La Chine a officiellement démarré la construction du plus grand barrage du monde sur le fleuve Yarlung Tsangpo, dans la région du Tibet, suscitant une onde de choc et d’inquiétude à travers toute l’Asie du Sud. Ce projet pharaonique, stratégique et controversé, rappelle à quel point le contrôle de l’eau est devenu un enjeu géopolitique vital à l’ère du changement climatique et de la compétition régionale autour des ressources naturelles.
Un rêve de puissance énergétique en contexte tendu
Le barrage, une fois achevé, fournira l’équivalent de trois centrales nucléaires en électricité, alimentant les grandes mégapoles chinoises (Chengdu, Chongqing) et renforçant le bouquet hydroélectrique du pays. Selon Pékin, il s’agit d’un “projet vert”, qui doit répondre à la fois à l’augmentation des besoins domestiques et à la difficulté de réduire la part du charbon dans le mix énergétique.
Mais sa localisation, sur le “toit du monde”, à la frontière de l’Inde et du Bangladesh — où le fleuve prend le nom de Brahmapoutre — nourrit tous les fantasmes et les inquiétudes : risque de crues massives, modification des cycles agricoles, menaces sur la biodiversité alpine et surtout, peur d’un outil politique capable de priver des millions de personnes en aval de leur principale ressource en eau.
Une levée de boucliers diplomatique
L’Inde, dont le nord-est dépend directement du Brahmapoutre pour l’irrigation, l’alimentation et la consommation domestique, a rapidement exprimé son “inquiétude extrême” et demandé la transparence totale sur les travaux, le partage des données hydrauliques et une évaluation indépendante de l’impact environnemental. Le Bangladesh, lui, craint pour sa sécurité alimentaire et alerte sur le risque d’assèchement saisonnier, de salinisation des sols et de fragilisation de son delta face aux crues ou, à l’inverse, aux périodes de basses eaux.

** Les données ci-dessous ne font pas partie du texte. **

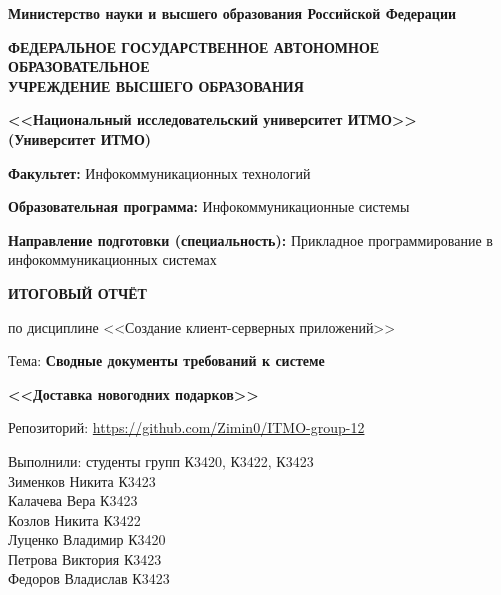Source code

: \documentclass[14pt,a4paper]{extarticle}
\begin{document}
\begin{titlepage}
\thispagestyle{empty}
\begin{center}

{\bfseries Министерство науки и высшего образования Российской Федерации}

\vspace{2mm}

{\small\bfseries ФЕДЕРАЛЬНОЕ ГОСУДАРСТВЕННОЕ АВТОНОМНОЕ ОБРАЗОВАТЕЛЬНОЕ\\
УЧРЕЖДЕНИЕ ВЫСШЕГО ОБРАЗОВАНИЯ}

\vspace{2mm}

{\bfseries <<Национальный исследовательский университет ИТМО>>\\
(Университет ИТМО)}

\vspace{8mm}

\begin{flushleft}
\hspace{1.25cm}\begin{minipage}[t]{\dimexpr\textwidth-1.25cm\relax}
\textbf{Факультет:} Инфокоммуникационных технологий

\textbf{Образовательная программа:} Инфокоммуникационные системы

\textbf{Направление подготовки (специальность):} Прикладное программирование в инфокоммуникационных системах
\end{minipage}
\end{flushleft}

\vfill

{\Large\bfseries ИТОГОВЫЙ ОТЧЁТ}

\vspace{4mm}

по дисциплине <<Создание клиент-серверных приложений>>

\vspace{4mm}

Тема: \textbf{Сводные документы требований к системе}

\textbf{<<Доставка новогодних подарков>>}

\vspace{4mm}

Репозиторий: \url{https://github.com/Zimin0/ITMO-group-12}

\vfill

\end{center}

\begin{flushright}
Выполнили: студенты групп К3420, К3422, К3423\\[2mm]
Зименков Никита К3423\\
Калачева Вера К3423\\
Козлов Никита К3422\\
Луценко Владимир К3420\\
Петрова Виктория К3423\\
Федоров Владислав К3423


\end{flushright}
\end{titlepage}
\end{document}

Des délégations de la SAARC (South Asian Association for Regional Cooperation) ont déjà appelé à une médiation internationale, tandis que l’ONU multiplie les réunions d’urgence. De nombreux experts hydrauliques demandent l’adoption d’un traité multilatéral sur la gestion des eaux transfrontalières, à l’image du Nil ou du Mékong.
Défis environnementaux, sociales et sécurité
Les écologistes signalent des effets potentiellement dévastateurs : déplacement de populations tibétaines, perte de terres agricoles, affaiblissement de la faune sauvage unique de l’Himalaya. Les autorités chinoises minimisent les risques et promettent la compensation écologique, le relogement des familles et la préservation des sites sacrés bouddhistes, mais la confiance reste fragile dans un pays où l’information circule difficilement.

Sur le terrain, des actes de sabotage et des manifestations communautaires tibétaines ou ouïghoures témoignent du malaise local et de la difficulté à concilier modernisation et respect des cultures minoritaires. Beaucoup redoutent que le développement hydroélectrique ne serve aussi de prétexte à la militarisation de la région.
Une bataille pour l’eau du XXIe siècle ?
Le barrage géant du Yarlung Tsangpo illustre l’entrée de l’Asie du Sud dans l’ère des guerres de l’eau : à l’heure où le climat se dérègle et où la population explose, la maîtrise des fleuves et des deltas devient un puissant levier d’influence diplomatique, voire de pression géostratégique. Certains experts parlent déjà de “hydrodiplomatie coercitive”, arguant que le contrôle de l’eau pourrait, à terme, suppléer la bombe atomique dans la hiérarchie des menaces régionales.
Pour l’Afrique, souvent confrontée à des conflits similaires sur le Nil ou le Niger, la leçon est lourde : la coopération transfrontalière, la gestion inclusive de la ressource et la transparence doivent être les pierres angulaires de la paix durable.